In contrast to Bozo's silly fantasy of having shoals of quads flitting through the sprinklers and Magnolias of suburban cul-de-sacs dropping copies of Fifty Shades of Gray on manicured lawns, here we have a sensible concept of, basically, emergency high-speed delivery of something critically needed, where ground transport would be too slow and full-scale helicopters aren't feasible or available. How often something like this would be needed is a question, but it would be like a fire truck - when you need it, which isn't often, nothing else will do. Speaking of fire trucks, it would seem that such emergency deliveries could be a part of several eventual capabilities of multirotors deployed by fire/rescue agencies.

Comment by Euan Ramsay on December 10, 2013 at 8:23am

Definitely agree Oliver.

Things begin to make a lot more sense when the recipient is "known and trusted" - ie sending stuff out to your team from homebase. The destination can be GPS accurate, and spotted for potential hazards on landing by an operator with a basic level of training.

Still doesn't address the problems with flying in urban environments or over people though.

 

Comment by Euan Ramsay on December 10, 2013 at 8:30am

Interesting sidenote: I am setting up "notfalldrohnen.com", here in Switzerland.

A volunteer "drone" service, to assist agencies in Avalanche and Landslide emergencies. The operator fires up a mobile app, and immediately has access to the closest local volunteers, their vehicle capabilities and the ability to call them out direct from the app.
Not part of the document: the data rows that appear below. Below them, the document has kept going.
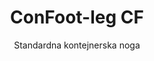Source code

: ---
title: "ConFoot-leg CF"
subtitle: "Standardna kontejnerska noga"
mainImage: "/images/products/confoot-leg-cf-main.jpg"
gallery:
  - "/images/products/confoot-leg-cf-1.jpg"
  - "/images/products/confoot-leg-cf-2.jpg"
  - "/images/products/confoot-leg-cf-3.jpg"
shortDescription: "ConFoot-leg CF je naša standardna rešitev za kontejnerske noge, popolna za običajne operacije ravnanja s kontejnerji."
technicalDescription: "ConFoot-leg CF ima robustno zasnovo, optimizirano za standardne transportne kontejnerje, z našim lastniškim sistemom pritrditve za hitro namestitev."
videoID: "C2KwnEb-npU"
specifications:
  - name: "Teža"
    value: "24 kg"
  - name: "Nosilnost"
    value: "34 ton"
  - name: "Dimenzije"
    value: "45 × 30 × 25 cm"
  - name: "Material"
    value: "Visoko kakovostno jeklo"
  - name: "Višinski razpon"
    value: "1,043 mm do 1,448 mm"
price: "€1,150"
pricingNotes: "Popusti pri večjih naročilih so na voljo za upravljavce flot. Obrnite se na nas za podrobnosti."
buyLink: "/contact"
howToUse: |
  1. Pričvrstite CF nogo na kotični pritrdilni element kontejnerja
  2. Zavarujte mehanizem zaklepanja
  3. Ponovite za vse zahtevane kote
  4. Preverite stabilnost pred začetkom operacij
benefits:
  - title: "Operativna učinkovitost"
    description: "Pospešuje procese ravnanja s kontejnerji, kar zmanjšuje čase natovarjanja in raztovarjanja"
  - title: "Zmanjšana uporaba opreme"
    description: "Zmanjša odvisnost od žerjavov in dvigal, s čimer znižuje operativne stroške"
  - title: "Prilagodljivost"
    description: "Deluje v različnih operativnih okoljih, od pristanišč do skladišč"
  - title: "Vzdržljivost"
    description: "Zgrajena je, da prenese intenzivno industrijsko uporabo z minimalnim vzdrževanjem"
  - title: "Vpliv na okolje"
    description: "Zmanjšuje ogljične emisije z odpravo potrebe po težki opremi in strojih, ki porabljajo gorivo"
  - title: "Izboljšanje varnosti"
    description: "Stabilizira kontejnerje med ravnanjem, zmanjšuje tveganje za nesreče in poškodbe tovora"
articleContent: |
  ## Kaj je ConFoot-leg CF?

  ConFoot-leg CF je sodoben in lahek sistem, zasnovan za lažje in učinkovitejše ravnanje s kontejnerji. Te kontejnerske noge nudijo prenosljivo in enostavno alternativo uporabi težke opreme za natovarjanje in raztovarjanje standardnih transportnih kontejnerjev. Tehnologija je zasnovana za uporabo s strani ene osebe, kar ponuja stroškovno učinkovit in prilagodljiv sistem za različne industrije.

  ## Kako deluje

  ConFoot-leg CF odpravlja potrebo po žerjavih, viličarjih ali drugi veliki opremi med ravnanjem s kontejnerji. Njegova zasnova omogoča podjetjem znižanje operativnih stroškov, prihranek časa in izboljšanje logistične prilagodljivosti. Z optimizacijo ravnanja in prevoza blaga ConFoot-leg CF izboljšuje zanesljivost in učinkovitost globalne dobavne verige.

  ## Kako deluje ConFoot-leg CF

  ### Osnovni mehanizem

  ConFoot-leg CF uporablja preprosto, a učinkovito zasnovo za svoje delovanje. Noge se trdno pritrdijo na kote standardnih transportnih kontejnerjev s pomočjo močnega stiskalnega sistema, ki zagotavlja stabilnost. Izdelane so iz lahkih, a vzdržljivih materialov, vsaka noga tehta le 24 kg, kar omogoča enostavno upravljanje z eno osebo. Postopek pritrditve je učinkovit, kar omogoča hitro namestitev brez potrebe po posebnih orodjih ali težki opremi. Ko so nameščene, noge ustvarijo stabilno podlago za natovarjanje, raztovarjanje ali začasno shranjevanje kontejnerjev.

  Višina nog je nastavljiva od 1,043 mm do 1,448 mm. Ta nastavljiv razpon podpira različne operativne potrebe, s čimer zagotavlja, da sistem ustreza različnim velikostim kontejnerjev in okoljskim pogojem. Ta vsestranskost olajša ravnanje s kontejnerji v različnih logističnih postavitvah, vključno s pristanišči in skladišči.

  ### Prednosti mehanizma

  1. **Zmanjšuje odvisnost od težke opreme**: ConFoot-leg CF odpravlja potrebo po žerjavih ali viličarjih, kar znižuje operativne stroške in zmanjšuje vpliv na okolje.
  2. **Izboljšuje varnost**: Sistem stabilizira kontejnerje med ravnanjem, s čimer zmanjša možnost nesreč ali poškodb.
  3. **Povečuje učinkovitost**: Zaradi svoje lahke zasnove in enostavne namestitve lahko operacije potekajo hitreje, tudi v okoljih z omejeno infrastrukturo.
  4. **Povečuje prenosljivost**: Noge so enostavne za transport in se lahko uporabljajo na oddaljenih lokacijah, zaradi česar so primerne za različne industrije in aplikacije.

  Zasnova ConFoot-leg CF poenostavlja postopek ravnanja s kontejnerji in hkrati ponuja stroškovno učinkovito ter trajnostno rešitev za sodobne logistične izzive.

  ## Uporaba ConFoot-leg CF

  ### Kjer se uporablja ConFoot-leg CF

  ConFoot-leg CF bistveno izboljšuje delovanje v logistiki in transportu, saj spreminja način ravnanja s kontejnerji. Njegova lahka in prenosna zasnova omogoča natovarjanje, raztovarjanje in premikanje kontejnerjev brez potrebe po žerjavih ali viličarjih. To je še posebej uporabno v oddaljenih območjih ali na mestih, kjer težka oprema ni na voljo, kar poenostavlja procese in znižuje stroške. Hkrati pa pristanišča, skladišča in distribucijski centri delujejo učinkoviteje, saj se zmanjša čas in delo, potrebno za ravnanje s kontejnerji.

  ### Majhna mesta, kjer se žerjavi ne morejo uporabljati

  ConFoot-leg CF je praktična izbira za majhna mesta, kjer se žerjavi ne morejo uporabljati, kot so pristanišča, skladišča in distribucijski centri. Nudi zanesljivo in stroškovno učinkovito rešitev za ravnanje s kontejnerji v teh okoljih, zaradi česar je odlična izbira za podjetja, ki morajo prevažati in shranjevati blago na oddaljenih lokacijah.

  ### Modularna gradnja in shranjevanje opreme

  ConFoot-leg CF je praktična izbira za projekte modularne gradnje, saj ponuja zanesljive rešitve za začasne postavitve. Gradbena ekipa ga uporablja za varno in učinkovito shranjevanje ter prevoz orodij, strojev in predizdelanih materialov. Njegova prenosljivost in enostavnost ga naredita idealnega za gradbišča, kjer je potrebna hitra montaža in demontaža. Poleg tega zagotavlja varno shranjevanje opreme, uporabljene v modularnih zdravstvenih objektih, kar omogoča hitro razporeditev v različnih okoljih.

  Prilagodljiva in učinkovita zasnova ConFoot-leg CF ga uvršča med najboljše možnosti v različnih industrijah, saj izboljšuje delovne tokove in maksimira uporabo virov.

  ### Prednosti in omejitve

  #### Prednosti

  ConFoot-leg CF nudi več opaznih prednosti pri ravnanju s kontejnerji. Njegova lahka zasnova, pri čemer vsaka noga tehta le 24 kg, omogoča enostaven transport in namestitev. Vsaka noga lahko podpira do 30 ton, kar nudi močno stabilnost, primerna za različne logistične operacije. Nastavljiv razpon višine (1,043 mm – 1,448 mm) omogoča ustrezanje različnim potrebam glede kontejnerjev, s čimer se povečuje njegova vsestranskost. Zaradi prenosne narave zmanjšuje potrebo po težki opremi, kot so žerjavi ali viličarji, kar vodi do pomembnega prihranka stroškov in izboljšane operativne učinkovitosti. Poleg tega njegova okolju prijazna zasnova znižuje ogljične emisije, kar je v skladu s prizadevanji za trajnostni razvoj.

  #### Omejitve

  Kljub svojim prednostim ima ConFoot-leg CF določene slabosti. Združljiv je le s specifičnimi tipi kontejnerjev, kar lahko omeji njegovo uporabo v nekaterih logističnih scenarijih. Poleg tega, čeprav je ročni postopek namestitve preprost, se morda ne bo dobro vklopil v visoko avtomatizirane procese, kar lahko predstavlja izzive za operacije, ki močno zanašajo na mehanizacijo. Ti dejavniki je treba skrbno oceniti pri načrtovanju uporabe ConFoot-leg CF v kompleksnih sistemih oskrbovalnih verig.

  ## Prihodnji razvoj

  ### Trenutne raziskave

  Raziskovalci delajo na izboljšanju strukturnih zmogljivosti ConFoot-leg CF. Ciljajo na povečanje njegove nosilnosti preko trenutne meje 30 ton, da bi lahko ravnal z težjimi transportnimi kontejnerji. Prav tako se prizadeva za optimizacijo sestave materialov, da postane izdelek bolj vzdržljiv, hkrati pa ohranja svojo lahkost in prenosljivost. Poleg tega se razvijajo možnosti prilagoditev za zadovoljitev specifičnih zahtev industrije, kot je upravljanje s kontejnerji z edinstvenimi dimenzijami ali specializiranimi vrstami tovora.

  ### Pričakovane inovacije

  Prihodnji razvoj za ConFoot-leg CF vključuje dodajanje IoT (Internet of Things) tehnologije, ki bo omogočila spremljanje stabilnosti in položaja kontejnerjev v realnem času. Ta funkcija bi operaterjem omogočila oddaljeno spremljanje stanja kontejnerjev, kar bi izboljšalo varnost in učinkovitost. Druga načrtovana inovacija je avtomatizacija, ki vključuje zasnovo samonastavljajočih nog, ki se lahko samodejno poravnajo in stabilizirajo kontejnerje. S tem bi se zmanjšala potreba po ročnih prilagoditvah. Ti napredki si prizadevajo zmanjšati zastoje in poenostaviti logistične procese.

  Te tehnične posodobitve bodo pomagale ConFoot-leg CF, da bo še naprej vodil na področju ravnanja s kontejnerji. Postavljajo nove standarde za učinkovitost in inovativnost v logistični industriji.
---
I am working on the details - for example, I want to ensure each volunteer is "certified" by the local agency; this will ensure a craft can meet the performance the operator claims it has, before it can be added to the database. Then there's liability insurance, and approval for use by central gov.
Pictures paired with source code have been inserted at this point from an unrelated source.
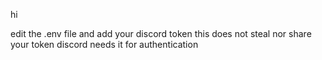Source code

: hi

edit the .env file and add your discord token
this does not steal nor share your token
discord needs it for authentication
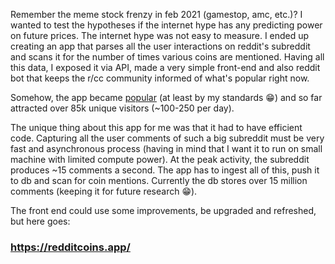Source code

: Remember the meme stock frenzy in feb 2021 (gamestop, amc, etc.)? I wanted to test the hypotheses if the internet hype has any predicting power on future prices. The internet hype was not easy to measure. I ended up creating an app that parses all the user interactions on reddit's subreddit and scans it for the number of times various coins are mentioned. Having all this data, I exposed it via API, made a very simple front-end and also reddit bot that keeps the r/cc community informed of what's popular right now.

Somehow, the app became [popular](https://redditcoins.app/report.html) (at least by my standards 😁) and so far attracted over 85k unique visitors (~100-250 per day).

The unique thing about this app for me was that it had to have efficient code. Capturing all the user comments of such a big subreddit must be very fast and asynchronous process (having in mind that I want it to run on small machine with limited compute power). At the peak activity, the subreddit produces ~15 comments a second. The app has to ingest all of this, push it to db and scan for coin mentions. Currently the db stores over 15 million comments (keeping it for future research 😁).

The front end could use some improvements, be upgraded and refreshed, but here goes: 

### **https://redditcoins.app/**
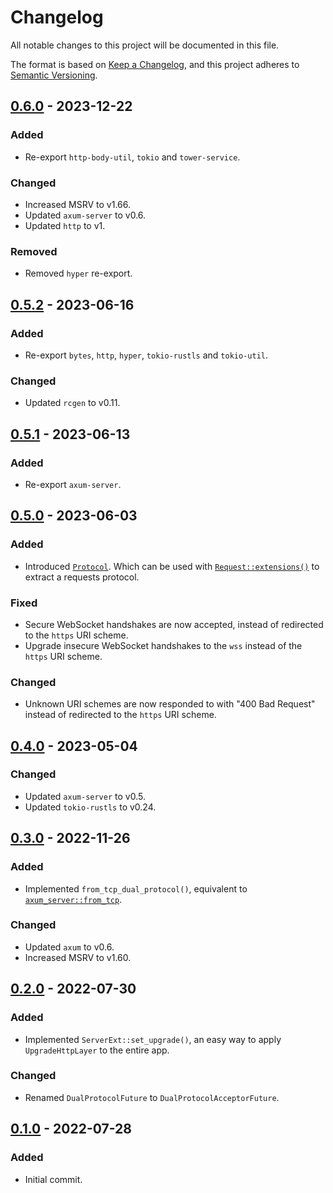 # Changelog

All notable changes to this project will be documented in this file.

The format is based on [Keep a Changelog](https://keepachangelog.com/en/1.0.0/), and this project
adheres to [Semantic Versioning](https://semver.org/spec/v2.0.0.html).

## [0.6.0] - 2023-12-22

### Added

- Re-export `http-body-util`, `tokio` and `tower-service`.

### Changed

- Increased MSRV to v1.66.
- Updated `axum-server` to v0.6.
- Updated `http` to v1.

### Removed

- Removed `hyper` re-export.

## [0.5.2] - 2023-06-16

### Added

- Re-export `bytes`, `http`, `hyper`, `tokio-rustls` and `tokio-util`.

### Changed

- Updated `rcgen` to v0.11.

## [0.5.1] - 2023-06-13

### Added

- Re-export `axum-server`.

## [0.5.0] - 2023-06-03

### Added

- Introduced
  [`Protocol`](https://docs.rs/axum-server-dual-protocol/0.5.0/axum_server_dual_protocol/enum.Protocol.html).
  Which can be used with
  [`Request::extensions()`](https://docs.rs/http/0.2.9/http/request/struct.Request.html#method.extensions)
  to extract a requests protocol.

### Fixed

- Secure WebSocket handshakes are now accepted, instead of redirected to the `https` URI scheme.
- Upgrade insecure WebSocket handshakes to the `wss` instead of the `https` URI scheme.

### Changed

- Unknown URI schemes are now responded to with "400 Bad Request" instead of redirected to the
  `https` URI scheme.

## [0.4.0] - 2023-05-04

### Changed

- Updated `axum-server` to v0.5.
- Updated `tokio-rustls` to v0.24.

## [0.3.0] - 2022-11-26

### Added

- Implemented `from_tcp_dual_protocol()`, equivalent to
  [`axum_server::from_tcp`](https://docs.rs/axum-server/0.4.4/axum_server/fn.from_tcp_rustls.html).

### Changed

- Updated `axum` to v0.6.
- Increased MSRV to v1.60.

## [0.2.0] - 2022-07-30

### Added

- Implemented `ServerExt::set_upgrade()`, an easy way to apply `UpgradeHttpLayer` to the entire app.

### Changed

- Renamed `DualProtocolFuture` to `DualProtocolAcceptorFuture`.

## [0.1.0] - 2022-07-28

### Added

- Initial commit.

[Unreleased]: https://github.com/daxpedda/axum-server-dual-protocol/compare/v0.6.0...main
[0.6.0]: https://github.com/daxpedda/axum-server-dual-protocol/compare/v0.5.2...v0.6.0
[0.5.2]: https://github.com/daxpedda/axum-server-dual-protocol/compare/v0.5.1...v0.5.2
[0.5.1]: https://github.com/daxpedda/axum-server-dual-protocol/compare/v0.5.0...v0.5.1
[0.5.0]: https://github.com/daxpedda/axum-server-dual-protocol/compare/v0.4.0...v0.5.0
[0.4.0]: https://github.com/daxpedda/axum-server-dual-protocol/compare/v0.3.0...v0.4.0
[0.3.0]: https://github.com/daxpedda/axum-server-dual-protocol/compare/v0.2.0...v0.3.0
[0.2.0]: https://github.com/daxpedda/axum-server-dual-protocol/compare/v0.1.0...v0.2.0
[0.1.0]: https://github.com/daxpedda/axum-server-dual-protocol/releases/tag/v0.1.0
There a whole load of Swiss beaurcracy to deal with, the apps to build, and so on, so it's 6 months away.

 

Comment by Quadzimodo on December 11, 2013 at 11:02pm
Euan - Keep us posted on notfalldrohnen.com, it sounds very interesting!
Thinking of it either in terms of a service provider (insurance broker, parts supplier, sUAS certifier) or simply as a sort of temp (employment) or job tendering agency for drone operators, I think it could be very lucrative. You could set it up with 3 front ends, one aimed at promoting to companies/individuals who might benefit from early adoption of services able to be carried out by sUAS and which informs on and radically simplifies the process of linking these customers with relevantly capable sUAS operators via a tender like system, one to market goods and/or services to sUAS operators, and one for sUAS operators to browse searchable library of tenders on offer from companies/individuals.
If this proves to be a success in Switzerland, then I reckon it would go gangbusters down here in Oz! Particularly in the agriculture, mining and environmental research/management sectors.
Comment by Quadzimodo on December 11, 2013 at 11:08pm
Speaking in purely non-commercial volunteer-only terms, the service you outline above could be of enormous benefit in times of crisis down under also, flood and fire are the obvious ones, but also search and rescue and others.